Entre los críticos contemporáneos, el juicio más afirmativo y completo quizá sea el de Valbuena Prat, en su Historia del teatro español (Barcelona, 1956); <<es difícil encontrar un drama en el teatro universal tan rico en tipos diversos; en ambientes y paisajes de todo orden>>; <<la escena con don Alfonso en la celda de don Álvaro>> – ya elogiada por Azorín – <<es uno de los ejemplos más medidos de ciencia dramática hecha vida>>.
La obra es típica de un mundo desorbitado, de problemática sin solución: don Álvaro es un <<preexistencialista>>.
Más que de preexistencialismo en don Álvaro, podría hablarse de neorromanticismo en los existencialistas de nuestro tiempo.
Por otra parte, la angustia metafísica y el dolor cósmico reaparecen siempre en los momentos de crisis.
Crisis de fe o de ideales. Vacilaciones, en verdad, no manifestadas, ni posiblemente sentidas nunca por el católico Duque de Rivas, forjador animoso de su gran destino.
Joaquín Casalduero ha hecho un penetrante y detenido análisis del drama, en sus Estudios sobre el teatro español (Madrid, 1962).
Comienza subrayando el extraordinario número de sus personajes – unos 56 – y su variedad, pues cada uno refleja <<un estado social diferente y al mismo tiempo modulación diversa de la unidad del destino.
El Duque de Rivas, como los románticos en general, se propone abarcar al individuo por completo, pero no de una manera total, sino parcial, y a la sociedad en su particularidad, apoyándose precisamente en los extremos>>.
Examina las peculariedades de estilo y métrica, la comunión del hombre y el paisaje, las notas pintorescas, la exaltación pasional, el tema de la venganza, el tempo frenéticamente acerlerado de la acción… Casalduero termina por acercarse a la explicación existencialista del drama, si biencon matices religiosos.
Francisco Ruiz Ramón, por el contrario, tiene una opinión bien distinta (Historia del teatro español, 1967).

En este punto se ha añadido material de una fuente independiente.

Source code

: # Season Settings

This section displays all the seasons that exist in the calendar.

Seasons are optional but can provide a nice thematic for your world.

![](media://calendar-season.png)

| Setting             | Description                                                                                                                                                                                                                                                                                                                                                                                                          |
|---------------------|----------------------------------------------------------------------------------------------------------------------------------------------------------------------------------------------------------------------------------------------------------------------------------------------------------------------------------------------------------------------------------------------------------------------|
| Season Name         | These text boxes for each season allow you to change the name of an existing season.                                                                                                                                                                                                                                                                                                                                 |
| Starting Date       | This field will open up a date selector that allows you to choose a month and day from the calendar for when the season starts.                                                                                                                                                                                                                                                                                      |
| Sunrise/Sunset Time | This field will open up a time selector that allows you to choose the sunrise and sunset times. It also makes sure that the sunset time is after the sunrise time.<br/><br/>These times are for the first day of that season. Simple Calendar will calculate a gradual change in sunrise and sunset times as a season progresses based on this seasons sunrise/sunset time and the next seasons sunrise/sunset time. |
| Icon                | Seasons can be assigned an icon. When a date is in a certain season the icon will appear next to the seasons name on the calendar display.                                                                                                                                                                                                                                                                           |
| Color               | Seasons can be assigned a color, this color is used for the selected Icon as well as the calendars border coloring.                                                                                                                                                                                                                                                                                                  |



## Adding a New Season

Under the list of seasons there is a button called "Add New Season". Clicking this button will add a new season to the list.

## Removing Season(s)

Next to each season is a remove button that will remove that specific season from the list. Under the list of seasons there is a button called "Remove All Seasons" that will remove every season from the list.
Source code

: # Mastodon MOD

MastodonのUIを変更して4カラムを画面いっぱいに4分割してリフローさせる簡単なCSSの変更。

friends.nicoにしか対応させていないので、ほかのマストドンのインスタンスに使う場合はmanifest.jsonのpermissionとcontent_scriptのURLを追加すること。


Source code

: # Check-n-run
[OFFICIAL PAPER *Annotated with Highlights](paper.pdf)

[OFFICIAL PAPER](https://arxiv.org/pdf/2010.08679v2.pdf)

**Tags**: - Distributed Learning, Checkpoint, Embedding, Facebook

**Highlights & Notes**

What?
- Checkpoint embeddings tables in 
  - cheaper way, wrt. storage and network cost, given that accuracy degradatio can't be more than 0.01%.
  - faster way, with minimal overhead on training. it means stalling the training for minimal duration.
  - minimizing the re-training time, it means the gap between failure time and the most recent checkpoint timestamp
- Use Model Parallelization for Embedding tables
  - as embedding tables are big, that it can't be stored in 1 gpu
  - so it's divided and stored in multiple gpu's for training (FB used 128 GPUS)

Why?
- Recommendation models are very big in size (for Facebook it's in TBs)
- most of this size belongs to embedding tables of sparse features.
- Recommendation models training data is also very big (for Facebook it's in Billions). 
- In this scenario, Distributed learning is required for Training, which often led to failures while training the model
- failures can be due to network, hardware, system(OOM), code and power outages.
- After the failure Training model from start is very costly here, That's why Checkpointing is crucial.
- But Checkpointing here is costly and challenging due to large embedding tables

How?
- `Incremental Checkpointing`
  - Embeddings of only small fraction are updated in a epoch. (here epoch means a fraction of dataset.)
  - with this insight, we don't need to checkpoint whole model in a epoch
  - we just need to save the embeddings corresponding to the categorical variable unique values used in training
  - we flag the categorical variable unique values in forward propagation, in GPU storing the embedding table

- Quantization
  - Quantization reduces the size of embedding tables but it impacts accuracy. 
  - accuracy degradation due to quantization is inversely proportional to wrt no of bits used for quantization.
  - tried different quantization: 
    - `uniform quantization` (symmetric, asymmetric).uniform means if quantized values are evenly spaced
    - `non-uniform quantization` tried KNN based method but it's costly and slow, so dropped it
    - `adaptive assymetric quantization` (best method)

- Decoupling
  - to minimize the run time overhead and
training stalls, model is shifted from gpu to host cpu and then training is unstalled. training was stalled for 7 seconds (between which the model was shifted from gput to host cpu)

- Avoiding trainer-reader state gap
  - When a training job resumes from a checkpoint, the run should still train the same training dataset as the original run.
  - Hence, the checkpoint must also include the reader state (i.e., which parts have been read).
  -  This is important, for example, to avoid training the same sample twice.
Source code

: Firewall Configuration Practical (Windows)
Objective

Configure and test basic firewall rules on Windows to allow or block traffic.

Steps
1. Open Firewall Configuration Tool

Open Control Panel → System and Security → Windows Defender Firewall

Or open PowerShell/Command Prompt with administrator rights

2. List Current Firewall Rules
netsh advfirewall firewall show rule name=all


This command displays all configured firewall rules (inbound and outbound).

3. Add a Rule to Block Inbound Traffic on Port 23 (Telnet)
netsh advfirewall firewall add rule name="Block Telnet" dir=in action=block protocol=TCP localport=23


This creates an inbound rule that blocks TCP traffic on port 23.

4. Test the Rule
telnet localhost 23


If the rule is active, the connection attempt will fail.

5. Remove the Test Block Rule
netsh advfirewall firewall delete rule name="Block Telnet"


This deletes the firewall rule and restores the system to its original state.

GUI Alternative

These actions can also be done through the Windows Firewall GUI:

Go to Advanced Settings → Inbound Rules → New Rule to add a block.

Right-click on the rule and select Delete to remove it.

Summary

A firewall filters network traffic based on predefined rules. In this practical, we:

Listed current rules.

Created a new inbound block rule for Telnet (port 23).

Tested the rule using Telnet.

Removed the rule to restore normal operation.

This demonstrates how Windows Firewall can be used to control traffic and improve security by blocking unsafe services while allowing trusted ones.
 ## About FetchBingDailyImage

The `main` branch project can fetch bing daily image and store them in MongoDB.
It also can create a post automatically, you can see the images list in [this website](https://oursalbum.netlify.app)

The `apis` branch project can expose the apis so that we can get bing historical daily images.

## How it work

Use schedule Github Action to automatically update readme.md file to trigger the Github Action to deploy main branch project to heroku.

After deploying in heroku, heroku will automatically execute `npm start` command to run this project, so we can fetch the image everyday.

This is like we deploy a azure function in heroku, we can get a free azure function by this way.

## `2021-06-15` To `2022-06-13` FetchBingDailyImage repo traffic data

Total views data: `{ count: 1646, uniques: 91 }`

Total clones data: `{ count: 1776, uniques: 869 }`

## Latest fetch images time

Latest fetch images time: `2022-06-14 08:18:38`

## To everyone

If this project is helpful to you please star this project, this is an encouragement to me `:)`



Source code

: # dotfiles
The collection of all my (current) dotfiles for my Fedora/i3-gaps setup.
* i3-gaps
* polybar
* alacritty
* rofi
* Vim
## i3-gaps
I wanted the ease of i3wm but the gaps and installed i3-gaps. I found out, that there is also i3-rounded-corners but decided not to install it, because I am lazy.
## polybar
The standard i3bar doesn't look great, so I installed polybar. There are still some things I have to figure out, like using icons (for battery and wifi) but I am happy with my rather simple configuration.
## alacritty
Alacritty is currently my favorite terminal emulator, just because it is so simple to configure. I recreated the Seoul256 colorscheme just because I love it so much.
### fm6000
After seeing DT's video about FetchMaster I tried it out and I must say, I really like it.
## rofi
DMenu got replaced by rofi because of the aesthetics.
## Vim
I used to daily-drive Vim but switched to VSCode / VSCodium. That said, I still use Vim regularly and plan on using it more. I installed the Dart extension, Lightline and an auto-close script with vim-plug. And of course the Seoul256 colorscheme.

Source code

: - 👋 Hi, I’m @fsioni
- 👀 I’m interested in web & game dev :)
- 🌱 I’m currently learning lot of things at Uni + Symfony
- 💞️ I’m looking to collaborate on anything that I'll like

Considera la obra falta de verdad, una pura abstracción lejos de la realidad del mundo.
De belleza meramente formal, se caracteriza por su intensa teatralidad en un <<puro y desnudo juego teatral>>.
En suma, le faltaría autenticidad: No creemos que en Don Álvaro exprese el Duque de Rivas su concepción del mundo entre otras cosas porque no hay, en rigor, mundo.
El héroe romántico del drama romántico español es un personaje de drama, no la encarnación del drama de una persona>>.
Últimamente, Roberto G. Sánchez encuentra positivos méritos en el drama controvertido (Cara y cruz de la teatralidad romántica: Don Álvaro y Don Juan Tenorio).
El Duque de Rivas habría anticipado la incorporación del actor a decorado, la iluminación y el ambiente. Destaca los valores pictóricos (escenográficos) y verbales de los dos grandes dramas románticos españoles.
Su estructura musical y proyección histórica las habían de aprovechar los geniales renovadores de nuestra escena en el siglo XX – Valle Inclán, García Lorca – en su afán de escapar del <<realismo>> benaventino.
Entre cómicas pinceladas de costumbrismo, expresadas en lenguaje coloquial y escenas de sangre, recitadas con altisonancia patética, Don Álvaro tiene algo del esperpento.
El plasticismo y riqueza de matices en la escena final del drama de Rivas sería como el símbolo de una visión teatral unificadora que mantiene en juego y equilibrio lo histórico, lo pictórico y lo musical.
En mi opinión, el gigantesco despliege de la escenografía contemporánea, el misterio siempre acuciante del futuro y la desolación del mundo en que vivimos, por la quiebra de creencias y sentimientos tradicionales, coadyuvan a la permanencia y virtualidad del drama del hombre desolado.